Your objective: Copy out the line containing "## Building the" and each line after it, through the last one in the material, exactly as written.
*****
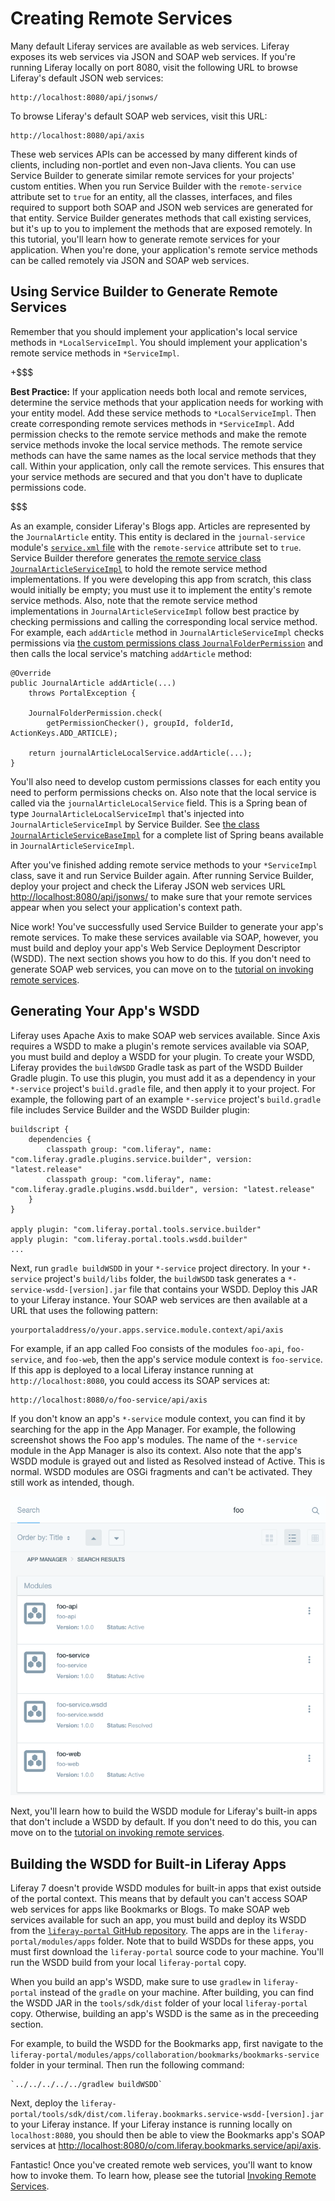 # Creating Remote Services

Many default Liferay services are available as web services. Liferay exposes its
web services via JSON and SOAP web services. If you're running Liferay locally
on port 8080, visit the following URL to browse Liferay's default JSON web
services:

    http://localhost:8080/api/jsonws/

To browse Liferay's default SOAP web services, visit this URL:

    http://localhost:8080/api/axis

These web services APIs can be accessed by many different kinds of clients,
including non-portlet and even non-Java clients. You can use Service Builder to
generate similar remote services for your projects' custom entities. When you
run Service Builder with the `remote-service` attribute set to `true` for an
entity, all the classes, interfaces, and files required to support both SOAP and
JSON web services are generated for that entity. Service Builder generates
methods that call existing services, but it's up to you to implement the methods
that are exposed remotely. In this tutorial, you'll learn how to generate remote
services for your application. When you're done, your application's remote
service methods can be called remotely via JSON and SOAP web services. 

## Using Service Builder to Generate Remote Services

Remember that you should implement your application's local service methods in 
`*LocalServiceImpl`. You should implement your application's remote service 
methods in `*ServiceImpl`. 

<!--
This best practice appears in both 05-creating-local-service.markdown and
in 07-creating-remote-services.markdown. If you edit it, please update both
locations.
-->

+$$$

**Best Practice:** If your application needs both local and remote services,
determine the service methods that your application needs for working with your
entity model. Add these service methods to `*LocalServiceImpl`. Then create
corresponding remote services methods in `*ServiceImpl`. Add permission checks
to the remote service methods and make the remote service methods invoke the
local service methods. The remote service methods can have the same names as the
local service methods that they call. Within your application, only call the
remote services. This ensures that your service methods are secured and that you
don't have to duplicate permissions code.

$$$

As an example, consider Liferay's Blogs app. Articles are represented by the 
`JournalArticle` entity. This entity is declared in the `journal-service` 
module's 
[`service.xml` file](https://github.com/liferay/liferay-portal/blob/master/modules/apps/web-experience/journal/journal-service/service.xml) 
with the `remote-service` attribute set to `true`. Service Builder therefore 
generates 
[the remote service class `JournalArticleServiceImpl`](https://github.com/liferay/liferay-portal/blob/master/modules/apps/web-experience/journal/journal-service/src/main/java/com/liferay/journal/service/impl/JournalArticleServiceImpl.java) 
to hold the remote service method implementations. If you were developing this 
app from scratch, this class would initially be empty; you must use it to 
implement the entity's remote service methods. Also, note that the remote 
service method implementations in `JournalArticleServiceImpl` follow best 
practice by checking permissions and calling the corresponding local service 
method. For example, each `addArticle` method in `JournalArticleServiceImpl` 
checks permissions via 
[the custom permissions class `JournalFolderPermission`](https://github.com/liferay/liferay-portal/blob/master/modules/apps/web-experience/journal/journal-service/src/main/java/com/liferay/journal/service/permission/JournalFolderPermission.java) 
and then calls the local service's matching `addArticle` method: 

    @Override
    public JournalArticle addArticle(...)
        throws PortalException {

        JournalFolderPermission.check(
            getPermissionChecker(), groupId, folderId, ActionKeys.ADD_ARTICLE);

        return journalArticleLocalService.addArticle(...);
    }

You'll also need to develop custom permissions classes for each entity you need 
to perform permissions checks on. Also note that the local service is called via 
the `journalArticleLocalService` field. This is a Spring bean of type 
`JournalArticleLocalServiceImpl` that's injected into 
`JournalArticleServiceImpl` by Service Builder. See 
[the class `JournalArticleServiceBaseImpl`](https://github.com/liferay/liferay-portal/blob/master/modules/apps/web-experience/journal/journal-service/src/main/java/com/liferay/journal/service/base/JournalArticleServiceBaseImpl.java) 
for a complete list of Spring beans available in `JournalArticleServiceImpl`. 

After you've finished adding remote service methods to your `*ServiceImpl` 
class, save it and run Service Builder again. After running Service Builder, 
deploy your project and check the Liferay JSON web services URL 
[http://localhost:8080/api/jsonws/](http://localhost:8080/api/jsonws/) 
to make sure that your remote services appear when you select your application's 
context path. 

Nice work! You've successfully used Service Builder to generate your app's 
remote services. To make these services available via SOAP, however, you must 
build and deploy your app's Web Service Deployment Descriptor (WSDD). The next 
section shows you how to do this. If you don't need to generate SOAP web 
services, you can move on to the 
[tutorial on invoking remote services](/develop/tutorials/-/knowledge_base/7-0/invoking-remote-services). 

## Generating Your App's WSDD

Liferay uses Apache Axis to make SOAP web services available. Since Axis 
requires a WSDD to make a plugin's remote services available via SOAP, you must 
build and deploy a WSDD for your plugin. To create your WSDD, Liferay provides 
the `buildWSDD` Gradle task as part of the WSDD Builder Gradle plugin. To use 
this plugin, you must add it as a dependency in your `*-service` project's 
`build.gradle` file, and then apply it to your project. For example, the 
following part of an example `*-service` project's `build.gradle` file includes 
Service Builder and the WSDD Builder plugin: 

    buildscript {
        dependencies {
            classpath group: "com.liferay", name: "com.liferay.gradle.plugins.service.builder", version: "latest.release"
            classpath group: "com.liferay", name: "com.liferay.gradle.plugins.wsdd.builder", version: "latest.release"
        }
    }

    apply plugin: "com.liferay.portal.tools.service.builder"
    apply plugin: "com.liferay.portal.tools.wsdd.builder"
    ...

Next, run `gradle buildWSDD` in your `*-service` project directory. In your 
`*-service` project's `build/libs` folder, the `buildWSDD` task generates a 
`*-service-wsdd-[version].jar` file that contains your WSDD. Deploy this JAR to 
your Liferay instance. Your SOAP web services are then available at a URL that 
uses the following pattern: 

    yourportaladdress/o/your.apps.service.module.context/api/axis

For example, if an app called Foo consists of the modules `foo-api`, 
`foo-service`, and `foo-web`, then the app's service module context is 
`foo-service`. If this app is deployed to a local Liferay instance running at 
`http://localhost:8080`, you could access its SOAP services at: 

    http://localhost:8080/o/foo-service/api/axis

If you don't know an app's `*-service` module context, you can find it by 
searching for the app in the App Manager. For example, the following screenshot 
shows the Foo app's modules. The name of the `*-service` module in the App 
Manager is also its context. Also note that the app's WSDD module is grayed out 
and listed as Resolved instead of Active. This is normal. WSDD modules are OSGi 
fragments and can't be activated. They still work as intended, though. 

![Figure 1: To find your app's modules, including its WSDD module, search for your app in the App Manager. The `*-service` module's name in the App Manager is also its context.](../../../images/app-manager-remote-services.png)

Next, you'll learn how to build the WSDD module for Liferay's built-in apps that 
don't include a WSDD by default. If you don't need to do this, you can move on 
to the 
[tutorial on invoking remote services](/develop/tutorials/-/knowledge_base/7-0/invoking-remote-services). 

## Building the WSDD for Built-in Liferay Apps

Liferay 7 doesn't provide WSDD modules for built-in apps that exist outside of 
the portal context. This means that by default you can't access SOAP web 
services for apps like Bookmarks or Blogs. To make SOAP web services available 
for such an app, you must build and deploy its WSDD from the 
[`liferay-portal` GitHub repository](https://github.com/liferay/liferay-portal). 
The apps are in the `liferay-portal/modules/apps` folder. Note that to build 
WSDDs for these apps, you must first download the `liferay-portal` source code 
to your machine. You'll run the WSDD build from your local `liferay-portal` 
copy. 

When you build an app's WSDD, make sure to use `gradlew` in `liferay-portal` 
instead of the `gradle` on your machine. After building, you can find the WSDD 
JAR in the `tools/sdk/dist` folder of your local `liferay-portal` copy. 
Otherwise, building an app's WSDD is the same as in the preceeding section. 

For example, to build the WSDD for the Bookmarks app, first navigate to the 
`liferay-portal/modules/apps/collaboration/bookmarks/bookmarks-service` folder 
in your terminal. Then run the following command:

    `../../../../../gradlew buildWSDD`

Next, deploy the 
`liferay-portal/tools/sdk/dist/com.liferay.bookmarks.service-wsdd-[version].jar` 
to your Liferay instance. If your Liferay instance is running locally on 
`localhost:8080`, you should then be able to view the Bookmarks app's SOAP 
services at 
[http://localhost:8080/o/com.liferay.bookmarks.service/api/axis](http://localhost:8080/o/com.liferay.bookmarks.service/api/axis). 

Fantastic! Once you've created remote web services, you'll want to know how to 
invoke them. To learn how, please see the tutorial 
[Invoking Remote Services](/develop/tutorials/-/knowledge_base/7-0/invoking-remote-services).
*****
Response to this exercise:
## Building the WSDD for Built-in Liferay Apps

Liferay 7 doesn't provide WSDD modules for built-in apps that exist outside of 
the portal context. This means that by default you can't access SOAP web 
services for apps like Bookmarks or Blogs. To make SOAP web services available 
for such an app, you must build and deploy its WSDD from the 
[`liferay-portal` GitHub repository](https://github.com/liferay/liferay-portal). 
The apps are in the `liferay-portal/modules/apps` folder. Note that to build 
WSDDs for these apps, you must first download the `liferay-portal` source code 
to your machine. You'll run the WSDD build from your local `liferay-portal` 
copy. 

When you build an app's WSDD, make sure to use `gradlew` in `liferay-portal` 
instead of the `gradle` on your machine. After building, you can find the WSDD 
JAR in the `tools/sdk/dist` folder of your local `liferay-portal` copy. 
Otherwise, building an app's WSDD is the same as in the preceeding section. 

For example, to build the WSDD for the Bookmarks app, first navigate to the 
`liferay-portal/modules/apps/collaboration/bookmarks/bookmarks-service` folder 
in your terminal. Then run the following command:

    `../../../../../gradlew buildWSDD`

Next, deploy the 
`liferay-portal/tools/sdk/dist/com.liferay.bookmarks.service-wsdd-[version].jar` 
to your Liferay instance. If your Liferay instance is running locally on 
`localhost:8080`, you should then be able to view the Bookmarks app's SOAP 
services at 
[http://localhost:8080/o/com.liferay.bookmarks.service/api/axis](http://localhost:8080/o/com.liferay.bookmarks.service/api/axis). 

Fantastic! Once you've created remote web services, you'll want to know how to 
invoke them. To learn how, please see the tutorial 
[Invoking Remote Services](/develop/tutorials/-/knowledge_base/7-0/invoking-remote-services).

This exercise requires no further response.